Taşın altına elini koyma diye bir deyim var ya, bunu gerçekten görünce değişik oluyormuş insan... Geçtiğimiz günlerde karşılaşınca iyi hissettim kendimi... Öyle ya çok görüyoruz, duyuyoruz öyleymiş gibi halleri...
Geçenlerde komedyen Hasan Can Kaya ile biraraya geldim. 24 Şubat günü 'Çok Aşk' filmi vizyona girecek olan Hasan Can oldukça heyecanlı şu sıralar... Hasan Can Kaya az önce dediğim taşın altına elini koymak eylemini layıkıyla yerini getirenlerden. Komedi filmini gişeye sokup uzun zamandır kan kaybı yaşayan sinema sektörüne büyük katkıda bulundu.
OYUNCU KOÇUYLA ÇALIŞTI
Birçok meslektaşı hazır ve çok para için sinemayı hiçe sayıp dijital platformlara filmini satarken o sinema salonunda boy gösterecek. Hani derler ya er meydanı, işte tam olarak o meydana cesurca çıkacak... Hiç mış miş gibi yapmayıp herkesin yeri geldiğinde ahlanıp vahlandığı ama gerçekte hiçbir şey yapmadığı sinema sektörü bu tarihi eminim unutmayacak. Hasan Can Kaya 'Tüccar mantığıyla film yapmadım.
Sinemaların durumu ortada. Uzun zamandır beklenen ilgi aslında yok ama biz yine böyle bir riski göze aldık. Umarım her şey çok güzel olur ve bizi ödüllendirir' diyerek duygularını belirtiyor. Bence de izleyici 'Çok Aşk' filmine gişede hakettiği değeri gösterecek, bundan eminim... O kadar teklife rağmen böyle bir duruş sergileyen Hasan Can'ı yürekten kutluyorum.

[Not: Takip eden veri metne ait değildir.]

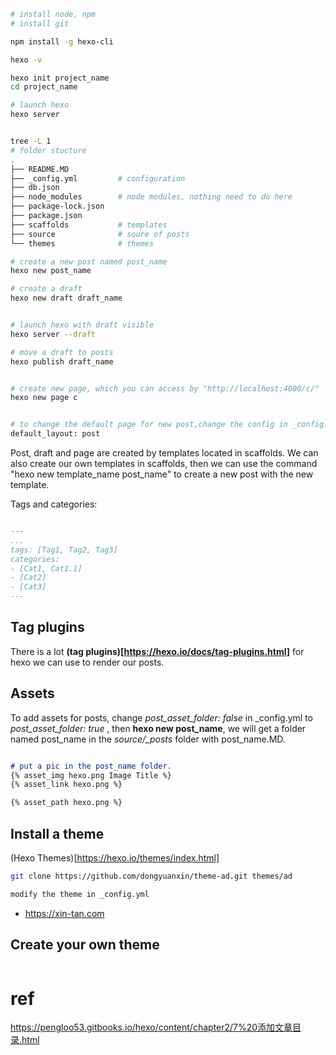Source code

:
 ``` bash
# install node, npm
# install git

npm install -g hexo-cli

hexo -v 

hexo init project_name
cd project_name

# launch hexo 
hexo server


tree -L 1
# folder stucture
.
├── README.MD
├── _config.yml			# configuration
├── db.json
├── node_modules		# node modules, nothing need to do here
├── package-lock.json
├── package.json
├── scaffolds			# templates
├── source				# soure of posts
└── themes				# themes 

# create a new post named post_name
hexo new post_name

# create a draft
hexo new draft draft_name


# launch hexo with draft visible
hexo server --draft

# move a draft to posts
hexo publish draft_name


# create new page, which you can access by "http://localhost:4000/c/"
hexo new page c


# to change the default page for new post,change the config in _config.yml
default_layout: post

```


Post, draft and page are created by templates located in scaffolds.
We can also create our own templates in scaffolds, then we can use the command "hexo new template_name post_name" to create a new post with the new template.


Tags and categories:
``` yaml

---
...
tags: [Tag1, Tag2, Tag3]
categories:
- [Cat1, Cat1.1]
- [Cat2]
- [Cat3]
---
```


## Tag plugins
There is a lot **(tag plugins)[https://hexo.io/docs/tag-plugins.html]** for hexo we can use to render our posts.

## Assets

To add assets for posts, change *post_asset_folder: false* in _config.yml to *post_asset_folder: true* , then **hexo new post_name**, we will get a folder named post_name in the *source/_posts* folder with post_name.MD.

``` markdown

# put a pic in the post_name folder.
{% asset_img hexo.png Image Title %}
{% asset_link hexo.png %}

{% asset_path hexo.png %}

```

## Install a theme
(Hexo Themes)[https://hexo.io/themes/index.html]
``` bash
git clone https://github.com/dongyuanxin/theme-ad.git themes/ad

modify the theme in _config.yml
```
- https://xin-tan.com

## Create your own theme

``` bash

```


# ref
https://pengloo53.gitbooks.io/hexo/content/chapter2/7%20添加文章目录.html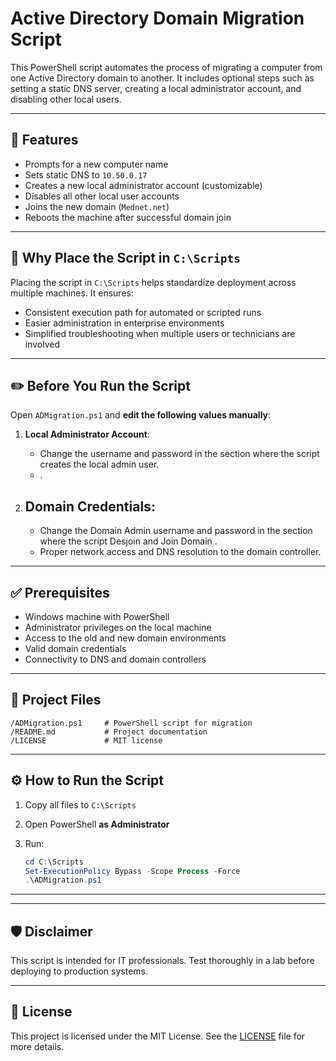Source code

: # Active Directory Domain Migration Script

This PowerShell script automates the process of migrating a computer from one Active Directory domain to another. It includes optional steps such as setting a static DNS server, creating a local administrator account, and disabling other local users.

---

## 🚀 Features

- Prompts for a new computer name
- Sets static DNS to `10.50.0.17`
- Creates a new local administrator account (customizable)
- Disables all other local user accounts
- Joins the new domain (`Mednet.net`)
- Reboots the machine after successful domain join

---

## 📁 Why Place the Script in `C:\Scripts`

Placing the script in `C:\Scripts` helps standardize deployment across multiple machines. It ensures:

- Consistent execution path for automated or scripted runs
- Easier administration in enterprise environments
- Simplified troubleshooting when multiple users or technicians are involved


---

## ✏️ Before You Run the Script

Open `ADMigration.ps1` and **edit the following values manually**:

1. **Local Administrator Account**:
   - Change the username and password in the section where the script creates the local admin user.
   - .

2. **Domain Credentials**:
   - 
     - Change the Domain Admin username and password in the section where the script Desjoin and Join Domain .
     - Proper network access and DNS resolution to the domain controller.

---

## ✅ Prerequisites

- Windows machine with PowerShell
- Administrator privileges on the local machine
- Access to the old and new domain environments
- Valid domain credentials
- Connectivity to DNS and domain controllers

---

## 📂 Project Files

```
/ADMigration.ps1     # PowerShell script for migration
/README.md           # Project documentation
/LICENSE             # MIT license
```

---

## ⚙️ How to Run the Script

1. Copy all files to `C:\Scripts`
2. Open PowerShell **as Administrator**
3. Run:

   ```powershell
   cd C:\Scripts
   Set-ExecutionPolicy Bypass -Scope Process -Force
   .\ADMigration.ps1
   ```

---


---

## 🛡️ Disclaimer

This script is intended for IT professionals. Test thoroughly in a lab before deploying to production systems.

---

## 📄 License

This project is licensed under the MIT License. See the [LICENSE](LICENSE) file for more details.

'Çok Aşk' filmi için yılın en iddialı komedi filmi tabirini kullanmamda sakınca olmayacağını belirtmek isterim zira senaryo Hasan Can Kaya'ya ait... O kadar titiz çalışmış ki Hasan Can 'Senaryo yazan arkadaşlarım var. Onlara verdim ve 'Siz bunları okuyun puanlama yapın. Komik olmayan sahneleri çıkarın. Ben tekrardan yazacağım' dedim ve öyle de yaptım. Onlar çıkarttı ve ben çıkarttıkları yerleri en baştan yazdım yani çok uğraştım' diyor... Canlandırdığı Coşkun karakteri için oyuncu koçuyla çalışmış. Bu işe gösterilen ciddiyeti ortaya koyuyor, sektörde az görülen bir durum bu... 24 Şubat'ı sabırsızlıkla bekliyorum...
'ÇOCUK KRAL'
Tutankhamun'un hazineleri geliyor
20. yüzyılın en büyük arkeolojik keşfi kabul edilen ve ölümünün üzerinden geçen 3300 yıldan sonra tüm dünyada büyük bir üne kavuşan Firavun Tutankhamun'un kral mezarında bulunan hazineler, her yaştan milyonlarca insanın ilgisini çekmeye devam ediyor. İngiliz arkeolog Howard Carter tarafından 1922'de "bozulmamış halde bulunan ilk firavun mezarı" özelliği taşıyan Tutankhamun'un mezarından çıkarılan eserler, Mısır'daki Krallar Vadisi'nde gün yüzüne çıkarılan en zengin hazine. 1961'den beri 62 yıldır ziyaretçi rekorları kıran Çocuk Kral Tutankhamun'un Hazineleri Sergisi, ilk kez Türkiye'de UniqExpo İstanbul'da 20 Ocak Cuma günü ziyarete açılacak. Dünyanın en ünlü hazinelerini merakla bekliyorum.
TARTIŞMA FİTİLİNİ ATEŞLEDİ
1960'lardan 1990'lara kadar Türkiye'nin en önemli eğlence kültürü gazinolardan 2000'den günümüze sahnelere kadar uzanan assolist kıyafet adabı her zaman en tartışılan konular arasında yer bulur. Özellikle kadın sanatçıların repertuvarının önüne geçtiği dahi olmuştur kıyafet konusunun... Kıyafetin yok ışıltısı, yok taşı, yok açıklığı büyük bir paradokstur. Bugün bile bunu çözmüş değiliz. Bülent Ersoy'dan Seda Sayan'a birçok ünlü isimle çalışan modacı Pınar Kerimoğlu kıyafet konusunda yeni adabın tarz olduğunu söyledi. Artık assolistlerin giydikleri kıyafetlerde renk, kesim, şaşaa dışında en belirleyici noktanın tarz ve ışıltı olduğunu söyleyen Pınar Kerimoğlu yeni bir tartışmanın fitilini ateşlemiş oldu.